→ **Information**
━━━━━━━━━━━━━━━━━━━━━━━━━━━━━━
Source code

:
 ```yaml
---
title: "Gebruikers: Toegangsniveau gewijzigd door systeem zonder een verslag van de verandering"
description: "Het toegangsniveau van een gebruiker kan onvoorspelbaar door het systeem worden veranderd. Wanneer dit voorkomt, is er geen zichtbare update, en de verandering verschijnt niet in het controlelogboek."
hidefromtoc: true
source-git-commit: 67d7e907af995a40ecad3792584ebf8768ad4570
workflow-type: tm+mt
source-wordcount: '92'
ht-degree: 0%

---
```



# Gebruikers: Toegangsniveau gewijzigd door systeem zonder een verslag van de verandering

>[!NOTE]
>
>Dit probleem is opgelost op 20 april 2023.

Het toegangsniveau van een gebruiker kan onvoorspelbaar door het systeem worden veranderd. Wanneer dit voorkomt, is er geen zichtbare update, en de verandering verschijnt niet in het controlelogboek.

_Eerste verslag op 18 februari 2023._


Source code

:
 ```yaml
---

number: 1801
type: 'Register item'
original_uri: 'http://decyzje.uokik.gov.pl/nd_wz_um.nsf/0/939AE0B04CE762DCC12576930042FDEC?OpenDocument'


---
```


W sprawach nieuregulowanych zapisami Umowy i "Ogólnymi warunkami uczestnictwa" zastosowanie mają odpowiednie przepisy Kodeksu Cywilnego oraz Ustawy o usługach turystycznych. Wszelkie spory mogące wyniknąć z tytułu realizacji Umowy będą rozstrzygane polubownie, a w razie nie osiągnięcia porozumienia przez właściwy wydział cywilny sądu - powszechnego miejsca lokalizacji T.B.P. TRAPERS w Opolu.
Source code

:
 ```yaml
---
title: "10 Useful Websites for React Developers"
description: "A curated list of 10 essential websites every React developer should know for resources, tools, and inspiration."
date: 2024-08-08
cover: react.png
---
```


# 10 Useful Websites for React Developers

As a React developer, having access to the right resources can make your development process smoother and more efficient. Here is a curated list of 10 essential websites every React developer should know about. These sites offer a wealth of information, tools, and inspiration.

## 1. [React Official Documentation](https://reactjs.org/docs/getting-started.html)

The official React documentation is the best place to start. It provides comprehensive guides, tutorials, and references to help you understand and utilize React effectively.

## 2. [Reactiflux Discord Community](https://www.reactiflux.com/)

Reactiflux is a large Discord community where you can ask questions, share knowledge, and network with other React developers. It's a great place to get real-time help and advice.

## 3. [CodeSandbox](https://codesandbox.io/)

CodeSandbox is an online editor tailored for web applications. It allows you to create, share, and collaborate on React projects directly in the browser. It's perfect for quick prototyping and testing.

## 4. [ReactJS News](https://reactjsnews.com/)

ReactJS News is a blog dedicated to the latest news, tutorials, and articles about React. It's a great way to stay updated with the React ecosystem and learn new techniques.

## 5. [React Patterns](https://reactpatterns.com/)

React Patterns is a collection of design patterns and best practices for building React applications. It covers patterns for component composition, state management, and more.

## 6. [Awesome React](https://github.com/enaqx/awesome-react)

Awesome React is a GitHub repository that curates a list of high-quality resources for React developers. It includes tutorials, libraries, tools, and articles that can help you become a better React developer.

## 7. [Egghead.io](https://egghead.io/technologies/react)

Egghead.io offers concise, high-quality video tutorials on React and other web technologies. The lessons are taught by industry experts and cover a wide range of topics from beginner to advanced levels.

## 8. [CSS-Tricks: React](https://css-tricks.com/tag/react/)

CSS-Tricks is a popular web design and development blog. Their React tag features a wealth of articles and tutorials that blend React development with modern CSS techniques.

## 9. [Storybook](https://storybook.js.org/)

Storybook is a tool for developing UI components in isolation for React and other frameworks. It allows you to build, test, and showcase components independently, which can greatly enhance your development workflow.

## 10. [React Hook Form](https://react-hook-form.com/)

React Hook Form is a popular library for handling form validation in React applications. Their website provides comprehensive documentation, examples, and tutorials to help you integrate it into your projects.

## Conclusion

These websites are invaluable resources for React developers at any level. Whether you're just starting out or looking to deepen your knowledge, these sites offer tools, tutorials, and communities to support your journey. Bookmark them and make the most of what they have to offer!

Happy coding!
━━━━━━━━━━━━━━━━━━━━━━━━━━━━━━
→ **Work instructions**
Retype every record exactly, omitting nothing.

→ **Written solution**
Source code

:
 ```yaml
---
title: "Gebruikers: Toegangsniveau gewijzigd door systeem zonder een verslag van de verandering"
description: "Het toegangsniveau van een gebruiker kan onvoorspelbaar door het systeem worden veranderd. Wanneer dit voorkomt, is er geen zichtbare update, en de verandering verschijnt niet in het controlelogboek."
hidefromtoc: true
source-git-commit: 67d7e907af995a40ecad3792584ebf8768ad4570
workflow-type: tm+mt
source-wordcount: '92'
ht-degree: 0%

---
```



# Gebruikers: Toegangsniveau gewijzigd door systeem zonder een verslag van de verandering

>[!NOTE]
>
>Dit probleem is opgelost op 20 april 2023.

Het toegangsniveau van een gebruiker kan onvoorspelbaar door het systeem worden veranderd. Wanneer dit voorkomt, is er geen zichtbare update, en de verandering verschijnt niet in het controlelogboek.

_Eerste verslag op 18 februari 2023._


Source code

:
 ```yaml
---

number: 1801
type: 'Register item'
original_uri: 'http://decyzje.uokik.gov.pl/nd_wz_um.nsf/0/939AE0B04CE762DCC12576930042FDEC?OpenDocument'


---
```


W sprawach nieuregulowanych zapisami Umowy i "Ogólnymi warunkami uczestnictwa" zastosowanie mają odpowiednie przepisy Kodeksu Cywilnego oraz Ustawy o usługach turystycznych. Wszelkie spory mogące wyniknąć z tytułu realizacji Umowy będą rozstrzygane polubownie, a w razie nie osiągnięcia porozumienia przez właściwy wydział cywilny sądu - powszechnego miejsca lokalizacji T.B.P. TRAPERS w Opolu.
Source code

:
 ```yaml
---
title: "10 Useful Websites for React Developers"
description: "A curated list of 10 essential websites every React developer should know for resources, tools, and inspiration."
date: 2024-08-08
cover: react.png
---
```


# 10 Useful Websites for React Developers

As a React developer, having access to the right resources can make your development process smoother and more efficient. Here is a curated list of 10 essential websites every React developer should know about. These sites offer a wealth of information, tools, and inspiration.

## 1. [React Official Documentation](https://reactjs.org/docs/getting-started.html)

The official React documentation is the best place to start. It provides comprehensive guides, tutorials, and references to help you understand and utilize React effectively.

## 2. [Reactiflux Discord Community](https://www.reactiflux.com/)

Reactiflux is a large Discord community where you can ask questions, share knowledge, and network with other React developers. It's a great place to get real-time help and advice.

## 3. [CodeSandbox](https://codesandbox.io/)

CodeSandbox is an online editor tailored for web applications. It allows you to create, share, and collaborate on React projects directly in the browser. It's perfect for quick prototyping and testing.

## 4. [ReactJS News](https://reactjsnews.com/)

ReactJS News is a blog dedicated to the latest news, tutorials, and articles about React. It's a great way to stay updated with the React ecosystem and learn new techniques.

## 5. [React Patterns](https://reactpatterns.com/)

React Patterns is a collection of design patterns and best practices for building React applications. It covers patterns for component composition, state management, and more.

## 6. [Awesome React](https://github.com/enaqx/awesome-react)

Awesome React is a GitHub repository that curates a list of high-quality resources for React developers. It includes tutorials, libraries, tools, and articles that can help you become a better React developer.

## 7. [Egghead.io](https://egghead.io/technologies/react)

Egghead.io offers concise, high-quality video tutorials on React and other web technologies. The lessons are taught by industry experts and cover a wide range of topics from beginner to advanced levels.

## 8. [CSS-Tricks: React](https://css-tricks.com/tag/react/)

CSS-Tricks is a popular web design and development blog. Their React tag features a wealth of articles and tutorials that blend React development with modern CSS techniques.

## 9. [Storybook](https://storybook.js.org/)

Storybook is a tool for developing UI components in isolation for React and other frameworks. It allows you to build, test, and showcase components independently, which can greatly enhance your development workflow.

## 10. [React Hook Form](https://react-hook-form.com/)

React Hook Form is a popular library for handling form validation in React applications. Their website provides comprehensive documentation, examples, and tutorials to help you integrate it into your projects.

## Conclusion

These websites are invaluable resources for React developers at any level. Whether you're just starting out or looking to deepen your knowledge, these sites offer tools, tutorials, and communities to support your journey. Bookmark them and make the most of what they have to offer!

Happy coding!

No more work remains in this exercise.